January 06, 2023

Year in Review: Faculty research and creative work

Congratulations to all the faculty who received grants for research and creative work in 2022. Here are some highlights:

Adelaide Clark, Ph.D., chemistry

Adelaide Clark, Ph.D., chemistry

Adelaide Clark, Ph.D, assistant professor of chemistry, was awarded $109,221 from the Health Resources & Services Administration of the U.S. Department of Health and Human Services. Clark is a co-investigator with researchers at Oregon Institute of Technology on the project, “Hospital Burden, Air Quality, and Health Care Interventions in Southern Oregon.” They are studying the chemical composition of wildfire smoke samples, specifically looking for current-use flame retardants and plasticizers, as well as typical combustion byproducts, such as polycyclic aromatic hydrocarbons.
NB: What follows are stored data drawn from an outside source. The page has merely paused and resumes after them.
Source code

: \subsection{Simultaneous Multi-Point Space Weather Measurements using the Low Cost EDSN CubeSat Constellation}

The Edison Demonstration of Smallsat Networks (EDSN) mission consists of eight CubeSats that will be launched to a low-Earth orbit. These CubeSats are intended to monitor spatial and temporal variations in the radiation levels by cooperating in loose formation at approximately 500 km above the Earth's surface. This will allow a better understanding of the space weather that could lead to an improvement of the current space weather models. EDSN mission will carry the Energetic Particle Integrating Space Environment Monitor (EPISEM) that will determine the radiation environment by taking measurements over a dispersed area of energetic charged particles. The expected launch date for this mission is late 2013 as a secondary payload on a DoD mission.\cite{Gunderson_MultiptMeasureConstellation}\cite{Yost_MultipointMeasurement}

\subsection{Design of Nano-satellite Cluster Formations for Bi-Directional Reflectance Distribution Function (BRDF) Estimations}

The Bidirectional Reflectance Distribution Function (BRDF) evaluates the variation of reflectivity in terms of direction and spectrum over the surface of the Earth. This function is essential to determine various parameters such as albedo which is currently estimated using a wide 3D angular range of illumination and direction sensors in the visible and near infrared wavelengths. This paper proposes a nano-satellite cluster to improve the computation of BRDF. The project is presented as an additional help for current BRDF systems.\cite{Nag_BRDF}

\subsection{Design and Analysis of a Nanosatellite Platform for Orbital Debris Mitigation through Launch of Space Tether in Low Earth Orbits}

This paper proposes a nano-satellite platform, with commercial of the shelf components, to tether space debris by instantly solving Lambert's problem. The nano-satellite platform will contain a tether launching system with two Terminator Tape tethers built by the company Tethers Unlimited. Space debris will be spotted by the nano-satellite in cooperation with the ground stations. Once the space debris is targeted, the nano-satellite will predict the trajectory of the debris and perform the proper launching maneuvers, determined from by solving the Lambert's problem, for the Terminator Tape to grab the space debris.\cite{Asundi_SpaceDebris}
Osama Siddiqui, Ph.D., history

Osama Siddiqui, Ph.D., history

Osama Siddiqui, Ph.D., assistant professor of history, received a highly competitive $6,000 summer stipend from the National Endowment for the Humanities — the only one awarded in Rhode Island — for A Science of Society: Economic Thought in Colonial India, a book about the way European economic thought was received and transformed in nineteenth-century colonial India, including through translation into Indian languages such as Urdu. 

Ileana Soto Reyes, Ph.D., biology

Ileana Soto Reyes, Ph.D., biology

Ileana Soto Reyes, Ph.D., assistant professor of biology, received a $397,205 grant from the U.S. National Institutes of Health’s National Institute of Neurological Disorders and Stroke for her research, “Elucidating the impact of the Npc1nmf164 mutation in the cerebellar postnatal development of a mouse model of Niemann-Pick Type C disease.” Niemann-Pick is a progressive genetic disorder that leads to juvenile neurodegeneration, ataxia, dementia, and premature death. She was also awarded $395,662 from the National Science Foundation’s Early Career Development Program for “Metabolic control of Purkinje Cell dendritic development and mouse behavior.”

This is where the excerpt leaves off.